Task description:
The material below is to be copied exactly from the line with "- [ ] [Fast HTTP](https://github.com/valyala/fasthttp)" up to and including the line with "- *44* people have recovered from COVID-19[1]", with nothing else kept and no pictures.

Working data:
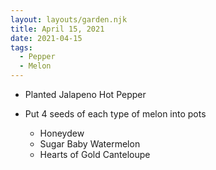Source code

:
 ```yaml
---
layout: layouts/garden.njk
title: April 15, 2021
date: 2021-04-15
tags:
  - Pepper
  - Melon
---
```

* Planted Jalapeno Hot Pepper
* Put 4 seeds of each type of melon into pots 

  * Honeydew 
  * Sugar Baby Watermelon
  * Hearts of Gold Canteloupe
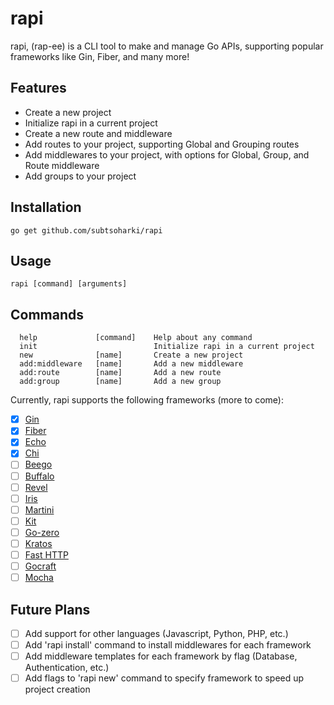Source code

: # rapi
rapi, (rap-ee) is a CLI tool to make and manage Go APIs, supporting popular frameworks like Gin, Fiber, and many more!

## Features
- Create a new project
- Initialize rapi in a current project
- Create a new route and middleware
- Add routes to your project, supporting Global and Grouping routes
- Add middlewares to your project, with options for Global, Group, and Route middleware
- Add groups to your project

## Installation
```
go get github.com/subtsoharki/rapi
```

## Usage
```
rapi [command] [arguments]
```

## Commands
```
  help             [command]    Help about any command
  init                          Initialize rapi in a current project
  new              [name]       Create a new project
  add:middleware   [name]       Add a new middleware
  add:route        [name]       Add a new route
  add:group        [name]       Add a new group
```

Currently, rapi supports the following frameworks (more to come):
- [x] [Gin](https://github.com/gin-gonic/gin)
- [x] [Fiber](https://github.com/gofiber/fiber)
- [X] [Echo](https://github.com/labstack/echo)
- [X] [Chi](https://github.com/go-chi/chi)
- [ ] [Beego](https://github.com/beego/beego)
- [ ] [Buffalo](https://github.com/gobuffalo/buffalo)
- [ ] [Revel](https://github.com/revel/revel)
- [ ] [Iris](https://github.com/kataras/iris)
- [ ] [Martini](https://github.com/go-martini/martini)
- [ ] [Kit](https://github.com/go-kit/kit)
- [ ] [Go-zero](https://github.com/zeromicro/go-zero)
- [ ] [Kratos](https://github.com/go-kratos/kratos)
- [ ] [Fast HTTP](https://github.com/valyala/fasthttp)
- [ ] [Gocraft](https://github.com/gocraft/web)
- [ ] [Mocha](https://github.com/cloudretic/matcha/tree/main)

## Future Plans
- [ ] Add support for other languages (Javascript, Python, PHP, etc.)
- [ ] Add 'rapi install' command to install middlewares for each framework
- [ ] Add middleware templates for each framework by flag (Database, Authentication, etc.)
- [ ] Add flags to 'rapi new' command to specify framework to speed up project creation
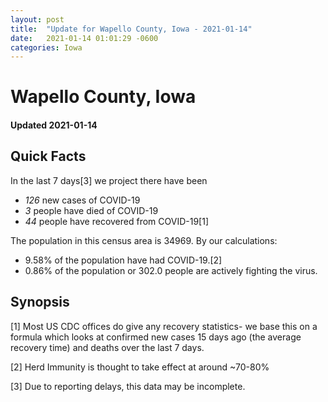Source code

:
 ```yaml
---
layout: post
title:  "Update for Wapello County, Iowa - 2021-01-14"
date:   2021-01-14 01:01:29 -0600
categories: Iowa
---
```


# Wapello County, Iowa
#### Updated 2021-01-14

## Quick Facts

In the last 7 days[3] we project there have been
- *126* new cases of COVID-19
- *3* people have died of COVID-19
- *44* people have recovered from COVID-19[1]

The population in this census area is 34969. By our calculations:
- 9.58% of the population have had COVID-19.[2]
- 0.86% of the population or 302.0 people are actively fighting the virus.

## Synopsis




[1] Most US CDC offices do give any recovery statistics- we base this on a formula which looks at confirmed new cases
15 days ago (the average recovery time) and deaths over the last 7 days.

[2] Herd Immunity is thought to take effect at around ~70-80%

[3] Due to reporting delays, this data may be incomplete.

Written solution:
- [ ] [Fast HTTP](https://github.com/valyala/fasthttp)
- [ ] [Gocraft](https://github.com/gocraft/web)
- [ ] [Mocha](https://github.com/cloudretic/matcha/tree/main)

## Future Plans
- [ ] Add support for other languages (Javascript, Python, PHP, etc.)
- [ ] Add 'rapi install' command to install middlewares for each framework
- [ ] Add middleware templates for each framework by flag (Database, Authentication, etc.)
- [ ] Add flags to 'rapi new' command to specify framework to speed up project creation
Source code

:
 ```yaml
---
layout: post
title:  "Update for Wapello County, Iowa - 2021-01-14"
date:   2021-01-14 01:01:29 -0600
categories: Iowa
---
```


# Wapello County, Iowa
#### Updated 2021-01-14

## Quick Facts

In the last 7 days[3] we project there have been
- *126* new cases of COVID-19
- *3* people have died of COVID-19
- *44* people have recovered from COVID-19[1]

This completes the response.